*** Opening Record extracts ***
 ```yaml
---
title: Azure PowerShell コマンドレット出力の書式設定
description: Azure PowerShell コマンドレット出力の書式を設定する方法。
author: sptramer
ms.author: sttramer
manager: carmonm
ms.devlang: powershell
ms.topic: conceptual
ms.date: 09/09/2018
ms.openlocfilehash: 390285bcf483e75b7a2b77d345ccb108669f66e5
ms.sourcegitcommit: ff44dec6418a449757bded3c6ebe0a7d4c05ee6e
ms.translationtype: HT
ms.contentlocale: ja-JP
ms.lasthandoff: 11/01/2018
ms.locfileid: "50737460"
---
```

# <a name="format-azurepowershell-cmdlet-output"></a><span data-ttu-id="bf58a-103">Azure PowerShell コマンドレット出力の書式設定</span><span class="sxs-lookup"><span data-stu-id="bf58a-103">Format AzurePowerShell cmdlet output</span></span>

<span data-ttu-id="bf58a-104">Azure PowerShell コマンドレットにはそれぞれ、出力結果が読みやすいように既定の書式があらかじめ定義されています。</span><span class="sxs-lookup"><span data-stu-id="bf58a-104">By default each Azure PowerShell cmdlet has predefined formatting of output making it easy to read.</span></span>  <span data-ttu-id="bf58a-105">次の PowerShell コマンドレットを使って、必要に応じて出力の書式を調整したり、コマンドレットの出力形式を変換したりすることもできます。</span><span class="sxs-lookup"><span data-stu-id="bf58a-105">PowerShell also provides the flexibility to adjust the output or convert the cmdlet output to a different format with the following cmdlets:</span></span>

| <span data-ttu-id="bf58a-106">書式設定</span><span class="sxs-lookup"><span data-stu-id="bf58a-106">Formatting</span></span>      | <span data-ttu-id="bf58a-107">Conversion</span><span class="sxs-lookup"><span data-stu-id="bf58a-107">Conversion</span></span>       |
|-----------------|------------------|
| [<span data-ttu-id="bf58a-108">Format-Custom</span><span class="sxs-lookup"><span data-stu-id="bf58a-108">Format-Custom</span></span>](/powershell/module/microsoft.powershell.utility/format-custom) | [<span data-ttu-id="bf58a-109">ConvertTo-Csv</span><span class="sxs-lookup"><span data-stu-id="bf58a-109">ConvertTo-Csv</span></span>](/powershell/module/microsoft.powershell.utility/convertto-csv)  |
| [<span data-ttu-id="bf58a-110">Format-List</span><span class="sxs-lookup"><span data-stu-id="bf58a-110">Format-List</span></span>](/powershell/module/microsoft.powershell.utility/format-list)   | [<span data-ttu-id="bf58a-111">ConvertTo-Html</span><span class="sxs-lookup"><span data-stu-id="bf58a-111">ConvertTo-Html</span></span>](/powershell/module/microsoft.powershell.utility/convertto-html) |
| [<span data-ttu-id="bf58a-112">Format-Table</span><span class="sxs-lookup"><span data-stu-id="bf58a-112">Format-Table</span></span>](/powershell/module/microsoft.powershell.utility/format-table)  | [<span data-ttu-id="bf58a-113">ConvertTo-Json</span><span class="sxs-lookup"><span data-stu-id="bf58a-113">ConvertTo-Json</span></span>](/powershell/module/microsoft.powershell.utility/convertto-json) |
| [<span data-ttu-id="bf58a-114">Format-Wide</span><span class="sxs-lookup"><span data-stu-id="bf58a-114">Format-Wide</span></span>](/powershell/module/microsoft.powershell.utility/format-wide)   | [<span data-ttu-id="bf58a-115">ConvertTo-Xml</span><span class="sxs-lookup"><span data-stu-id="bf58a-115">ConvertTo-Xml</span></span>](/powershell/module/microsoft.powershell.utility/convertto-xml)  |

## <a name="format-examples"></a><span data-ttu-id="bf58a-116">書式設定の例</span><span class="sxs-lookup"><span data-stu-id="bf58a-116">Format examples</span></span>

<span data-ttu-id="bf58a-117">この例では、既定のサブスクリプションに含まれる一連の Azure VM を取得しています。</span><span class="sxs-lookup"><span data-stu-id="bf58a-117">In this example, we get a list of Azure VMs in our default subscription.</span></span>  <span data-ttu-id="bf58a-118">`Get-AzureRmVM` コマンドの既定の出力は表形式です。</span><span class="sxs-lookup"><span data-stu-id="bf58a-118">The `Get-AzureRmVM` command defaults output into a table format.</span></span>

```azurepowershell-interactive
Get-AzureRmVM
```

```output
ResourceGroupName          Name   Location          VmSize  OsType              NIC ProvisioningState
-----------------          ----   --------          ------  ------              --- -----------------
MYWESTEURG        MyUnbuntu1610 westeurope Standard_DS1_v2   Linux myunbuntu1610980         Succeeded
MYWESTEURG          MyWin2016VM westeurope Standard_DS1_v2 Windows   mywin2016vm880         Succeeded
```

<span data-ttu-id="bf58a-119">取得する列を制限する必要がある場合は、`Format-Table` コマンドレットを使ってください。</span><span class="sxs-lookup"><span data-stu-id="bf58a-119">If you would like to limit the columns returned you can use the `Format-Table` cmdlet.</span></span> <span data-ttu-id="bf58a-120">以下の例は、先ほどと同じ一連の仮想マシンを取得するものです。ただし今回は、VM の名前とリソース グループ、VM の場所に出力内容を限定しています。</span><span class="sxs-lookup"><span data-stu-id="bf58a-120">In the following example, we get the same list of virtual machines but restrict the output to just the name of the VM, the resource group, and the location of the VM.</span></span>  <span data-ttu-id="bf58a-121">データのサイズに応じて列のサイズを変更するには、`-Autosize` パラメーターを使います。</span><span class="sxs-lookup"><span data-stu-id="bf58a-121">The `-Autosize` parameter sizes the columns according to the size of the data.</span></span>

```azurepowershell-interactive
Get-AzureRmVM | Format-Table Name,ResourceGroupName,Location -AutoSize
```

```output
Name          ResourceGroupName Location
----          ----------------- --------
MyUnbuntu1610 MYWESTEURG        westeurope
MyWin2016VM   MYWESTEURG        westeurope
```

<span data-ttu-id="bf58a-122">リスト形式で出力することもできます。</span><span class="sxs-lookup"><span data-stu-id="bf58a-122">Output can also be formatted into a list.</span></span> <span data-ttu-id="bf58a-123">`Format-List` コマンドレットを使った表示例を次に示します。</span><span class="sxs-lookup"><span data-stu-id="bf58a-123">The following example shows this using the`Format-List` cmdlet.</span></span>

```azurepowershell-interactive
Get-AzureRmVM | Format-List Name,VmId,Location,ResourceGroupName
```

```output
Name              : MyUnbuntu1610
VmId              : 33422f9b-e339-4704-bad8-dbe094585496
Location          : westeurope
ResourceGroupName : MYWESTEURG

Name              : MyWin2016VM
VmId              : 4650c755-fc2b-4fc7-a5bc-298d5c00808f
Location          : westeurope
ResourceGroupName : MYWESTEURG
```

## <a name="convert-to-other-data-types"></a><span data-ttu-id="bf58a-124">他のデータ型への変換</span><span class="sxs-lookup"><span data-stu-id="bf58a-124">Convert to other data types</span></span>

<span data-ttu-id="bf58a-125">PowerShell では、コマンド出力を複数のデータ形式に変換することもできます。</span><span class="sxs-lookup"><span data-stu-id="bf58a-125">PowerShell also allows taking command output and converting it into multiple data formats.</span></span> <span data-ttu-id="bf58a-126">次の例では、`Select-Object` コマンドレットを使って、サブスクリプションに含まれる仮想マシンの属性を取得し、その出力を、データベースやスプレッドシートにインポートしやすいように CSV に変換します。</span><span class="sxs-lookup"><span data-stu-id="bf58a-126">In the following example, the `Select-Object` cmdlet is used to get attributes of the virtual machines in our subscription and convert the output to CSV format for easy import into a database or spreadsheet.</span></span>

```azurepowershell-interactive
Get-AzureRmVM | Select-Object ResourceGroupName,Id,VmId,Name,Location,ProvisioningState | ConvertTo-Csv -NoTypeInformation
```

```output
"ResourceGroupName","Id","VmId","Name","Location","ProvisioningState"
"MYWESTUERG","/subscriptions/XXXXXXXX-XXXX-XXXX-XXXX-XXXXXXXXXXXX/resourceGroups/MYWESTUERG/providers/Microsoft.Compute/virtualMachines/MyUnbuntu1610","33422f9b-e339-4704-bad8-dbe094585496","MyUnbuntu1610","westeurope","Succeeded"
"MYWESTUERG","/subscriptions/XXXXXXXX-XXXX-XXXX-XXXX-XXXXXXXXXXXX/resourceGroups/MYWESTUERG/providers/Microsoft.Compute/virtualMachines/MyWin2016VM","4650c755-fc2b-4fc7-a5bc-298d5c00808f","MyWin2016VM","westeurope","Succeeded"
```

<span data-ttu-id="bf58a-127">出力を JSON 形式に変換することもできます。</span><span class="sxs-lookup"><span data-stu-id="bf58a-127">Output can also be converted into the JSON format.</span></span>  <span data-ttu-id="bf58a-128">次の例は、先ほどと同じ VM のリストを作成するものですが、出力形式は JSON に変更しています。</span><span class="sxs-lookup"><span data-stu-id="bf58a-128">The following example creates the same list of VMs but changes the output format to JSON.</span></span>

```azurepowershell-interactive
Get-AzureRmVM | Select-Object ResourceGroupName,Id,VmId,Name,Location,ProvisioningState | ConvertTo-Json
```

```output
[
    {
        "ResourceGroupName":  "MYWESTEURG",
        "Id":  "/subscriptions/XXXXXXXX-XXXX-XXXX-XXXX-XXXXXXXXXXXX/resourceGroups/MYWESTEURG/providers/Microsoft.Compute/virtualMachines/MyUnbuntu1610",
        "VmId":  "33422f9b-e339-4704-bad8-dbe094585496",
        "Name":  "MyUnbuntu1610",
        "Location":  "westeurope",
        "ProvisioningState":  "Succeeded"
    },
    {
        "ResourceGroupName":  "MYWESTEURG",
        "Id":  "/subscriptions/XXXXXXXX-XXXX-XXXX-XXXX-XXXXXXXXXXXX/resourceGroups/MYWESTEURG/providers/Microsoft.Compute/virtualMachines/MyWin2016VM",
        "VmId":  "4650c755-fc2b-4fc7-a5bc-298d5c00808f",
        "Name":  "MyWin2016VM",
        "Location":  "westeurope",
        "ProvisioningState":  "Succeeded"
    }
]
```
*** Closing Record extracts ***
*** Opening Record extracts ***
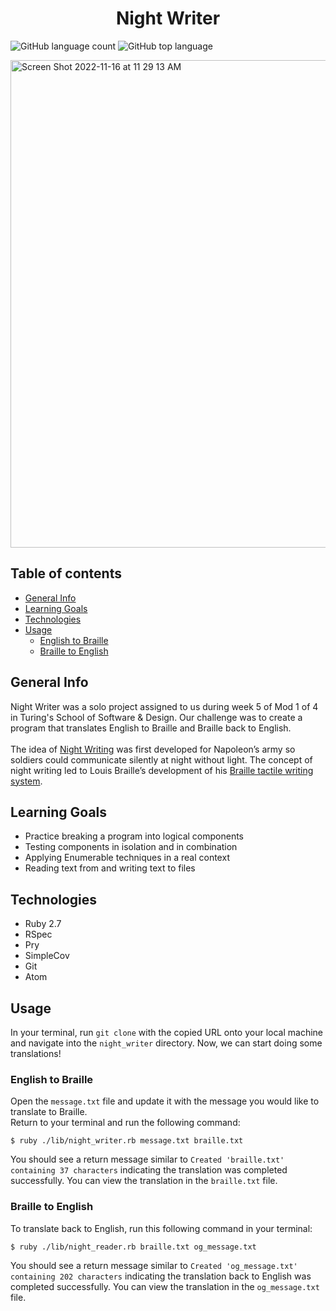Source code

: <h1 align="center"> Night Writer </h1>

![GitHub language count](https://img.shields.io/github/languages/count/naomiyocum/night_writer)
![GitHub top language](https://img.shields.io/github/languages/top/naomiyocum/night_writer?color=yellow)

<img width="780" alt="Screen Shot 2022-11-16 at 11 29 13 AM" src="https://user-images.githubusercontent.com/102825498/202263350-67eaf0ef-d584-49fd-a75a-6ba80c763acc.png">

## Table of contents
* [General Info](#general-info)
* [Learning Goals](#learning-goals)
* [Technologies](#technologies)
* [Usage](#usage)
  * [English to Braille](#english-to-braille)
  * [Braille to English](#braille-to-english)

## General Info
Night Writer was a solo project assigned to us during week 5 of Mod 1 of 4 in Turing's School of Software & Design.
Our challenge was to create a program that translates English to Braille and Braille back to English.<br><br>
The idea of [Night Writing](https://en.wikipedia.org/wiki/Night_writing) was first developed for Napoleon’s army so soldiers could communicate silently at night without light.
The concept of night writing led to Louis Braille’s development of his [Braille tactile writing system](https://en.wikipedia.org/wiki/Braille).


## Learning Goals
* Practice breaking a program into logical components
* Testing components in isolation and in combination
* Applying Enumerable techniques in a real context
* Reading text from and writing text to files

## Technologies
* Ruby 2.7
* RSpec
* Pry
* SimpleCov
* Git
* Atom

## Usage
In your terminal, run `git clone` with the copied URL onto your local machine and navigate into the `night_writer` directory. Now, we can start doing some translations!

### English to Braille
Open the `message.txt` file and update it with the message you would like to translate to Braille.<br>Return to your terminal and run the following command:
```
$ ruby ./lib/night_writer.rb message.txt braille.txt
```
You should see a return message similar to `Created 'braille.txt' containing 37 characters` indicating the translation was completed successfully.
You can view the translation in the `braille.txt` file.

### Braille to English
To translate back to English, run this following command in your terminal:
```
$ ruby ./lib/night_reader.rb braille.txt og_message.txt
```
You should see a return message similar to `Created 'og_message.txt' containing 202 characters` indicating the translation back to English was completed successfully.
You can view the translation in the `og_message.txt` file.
*** Closing Record extracts ***
Which lines of the records above contain the word "Technologies"? Show each of them.

# Result of the exercise:
* [Technologies](#technologies)
## Technologies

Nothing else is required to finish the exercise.